Output the records that follow exactly as they are written.
*** Opening Exercise material ***
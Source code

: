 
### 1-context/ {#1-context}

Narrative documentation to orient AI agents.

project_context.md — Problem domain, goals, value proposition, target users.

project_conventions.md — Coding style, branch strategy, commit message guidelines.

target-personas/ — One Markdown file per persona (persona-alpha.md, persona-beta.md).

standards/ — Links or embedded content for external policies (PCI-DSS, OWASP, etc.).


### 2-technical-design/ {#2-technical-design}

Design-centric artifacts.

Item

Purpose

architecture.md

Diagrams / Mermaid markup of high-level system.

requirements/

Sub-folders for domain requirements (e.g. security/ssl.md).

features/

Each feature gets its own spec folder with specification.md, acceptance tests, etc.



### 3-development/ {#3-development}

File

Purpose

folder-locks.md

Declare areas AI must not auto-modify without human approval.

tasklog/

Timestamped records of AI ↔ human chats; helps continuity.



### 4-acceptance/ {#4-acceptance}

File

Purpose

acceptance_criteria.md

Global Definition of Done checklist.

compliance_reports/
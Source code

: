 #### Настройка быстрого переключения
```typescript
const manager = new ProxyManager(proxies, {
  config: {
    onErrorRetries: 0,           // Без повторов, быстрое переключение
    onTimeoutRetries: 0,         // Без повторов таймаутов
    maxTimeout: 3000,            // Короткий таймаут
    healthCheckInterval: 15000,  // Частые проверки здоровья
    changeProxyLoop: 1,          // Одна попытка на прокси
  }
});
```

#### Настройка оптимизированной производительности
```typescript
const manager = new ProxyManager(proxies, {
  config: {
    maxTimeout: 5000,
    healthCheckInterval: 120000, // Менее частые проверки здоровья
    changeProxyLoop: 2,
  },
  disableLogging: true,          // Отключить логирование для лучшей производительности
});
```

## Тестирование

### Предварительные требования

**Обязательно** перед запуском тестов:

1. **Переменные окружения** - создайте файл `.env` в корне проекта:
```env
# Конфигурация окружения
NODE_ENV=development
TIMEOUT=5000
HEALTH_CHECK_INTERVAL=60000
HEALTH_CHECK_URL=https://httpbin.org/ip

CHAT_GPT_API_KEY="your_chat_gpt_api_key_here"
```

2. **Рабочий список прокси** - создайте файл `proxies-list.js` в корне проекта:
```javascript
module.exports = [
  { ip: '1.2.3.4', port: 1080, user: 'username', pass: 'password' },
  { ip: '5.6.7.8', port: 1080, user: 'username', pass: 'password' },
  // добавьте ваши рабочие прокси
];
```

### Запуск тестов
*** Closing Exercise material ***
§ Answer below
Source code

: 
### 1-context/ {#1-context}

Narrative documentation to orient AI agents.

project_context.md — Problem domain, goals, value proposition, target users.

project_conventions.md — Coding style, branch strategy, commit message guidelines.

target-personas/ — One Markdown file per persona (persona-alpha.md, persona-beta.md).

standards/ — Links or embedded content for external policies (PCI-DSS, OWASP, etc.).


### 2-technical-design/ {#2-technical-design}

Design-centric artifacts.

Item

Purpose

architecture.md

Diagrams / Mermaid markup of high-level system.

requirements/

Sub-folders for domain requirements (e.g. security/ssl.md).

features/

Each feature gets its own spec folder with specification.md, acceptance tests, etc.



### 3-development/ {#3-development}

File

Purpose

folder-locks.md

Declare areas AI must not auto-modify without human approval.

tasklog/

Timestamped records of AI ↔ human chats; helps continuity.



### 4-acceptance/ {#4-acceptance}

File

Purpose

acceptance_criteria.md

Global Definition of Done checklist.

compliance_reports/
Source code

: #### Настройка быстрого переключения
```typescript
const manager = new ProxyManager(proxies, {
  config: {
    onErrorRetries: 0,           // Без повторов, быстрое переключение
    onTimeoutRetries: 0,         // Без повторов таймаутов
    maxTimeout: 3000,            // Короткий таймаут
    healthCheckInterval: 15000,  // Частые проверки здоровья
    changeProxyLoop: 1,          // Одна попытка на прокси
  }
});
```

#### Настройка оптимизированной производительности
```typescript
const manager = new ProxyManager(proxies, {
  config: {
    maxTimeout: 5000,
    healthCheckInterval: 120000, // Менее частые проверки здоровья
    changeProxyLoop: 2,
  },
  disableLogging: true,          // Отключить логирование для лучшей производительности
});
```

## Тестирование

### Предварительные требования

**Обязательно** перед запуском тестов:

1. **Переменные окружения** - создайте файл `.env` в корне проекта:
```env
# Конфигурация окружения
NODE_ENV=development
TIMEOUT=5000
HEALTH_CHECK_INTERVAL=60000
HEALTH_CHECK_URL=https://httpbin.org/ip

CHAT_GPT_API_KEY="your_chat_gpt_api_key_here"
```

2. **Рабочий список прокси** - создайте файл `proxies-list.js` в корне проекта:
```javascript
module.exports = [
  { ip: '1.2.3.4', port: 1080, user: 'username', pass: 'password' },
  { ip: '5.6.7.8', port: 1080, user: 'username', pass: 'password' },
  // добавьте ваши рабочие прокси
];
```

### Запуск тестов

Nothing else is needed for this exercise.